Muscarinic receptor stimulation of phosphoinositide hydrolysis in the human isolated urinary bladder

Abstract

The stimulatory action of carbachol and acetylcholine (ACh) on phosphoinositide turnover, as well as their contractile effects, were investigated in human isolated detrusor muscle. Carbachol, and ACh in combination with 10(-7) M physostigmine, induced increases in phosphoinositide turnover. However, at all the concentrations tested, carbachol was more effective than ACh (plus physostigmine), and at the highest concentration used (10(-4) M), the difference was significant (p less than 0.05).
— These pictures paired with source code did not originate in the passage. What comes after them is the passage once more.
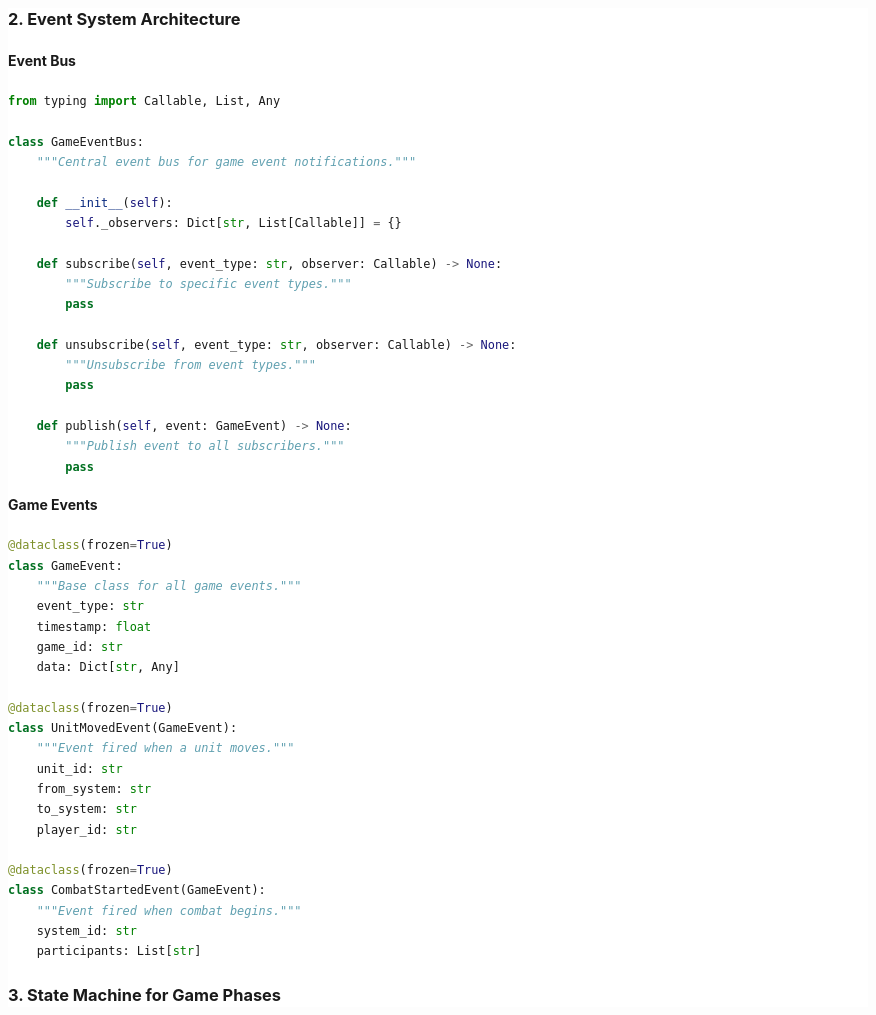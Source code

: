 ### 2. Event System Architecture

#### Event Bus
```python
from typing import Callable, List, Any

class GameEventBus:
    """Central event bus for game event notifications."""
    
    def __init__(self):
        self._observers: Dict[str, List[Callable]] = {}
    
    def subscribe(self, event_type: str, observer: Callable) -> None:
        """Subscribe to specific event types."""
        pass
    
    def unsubscribe(self, event_type: str, observer: Callable) -> None:
        """Unsubscribe from event types."""
        pass
    
    def publish(self, event: GameEvent) -> None:
        """Publish event to all subscribers."""
        pass
```

#### Game Events
```python
@dataclass(frozen=True)
class GameEvent:
    """Base class for all game events."""
    event_type: str
    timestamp: float
    game_id: str
    data: Dict[str, Any]

@dataclass(frozen=True)
class UnitMovedEvent(GameEvent):
    """Event fired when a unit moves."""
    unit_id: str
    from_system: str
    to_system: str
    player_id: str

@dataclass(frozen=True)
class CombatStartedEvent(GameEvent):
    """Event fired when combat begins."""
    system_id: str
    participants: List[str]
```

### 3. State Machine for Game Phases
Also in a Ca(2+)-free medium containing the chelator EGTA (10(-4) M), both agonists (10(-4) M) induced small but distinct increases in phosphoinositide breakdown. Carbachol and ACh contracted the detrusor preparations concentration-dependently, and the responses were almost identical when ACh was combined with 10(-7) M physostigmine. In Ca(2+)-free medium the agonists elicited a moderate but concentration-dependent contractile response at high concentrations. The results show that muscarinic receptor agonists stimulate phosphoinositide turnover in the human bladder. Possibly, this effect is coupled to multiple muscarinic receptor subtypes. More studies are required to elucidate to what extent phosphoinositide breakdown participates in the contractile activation of this tissue.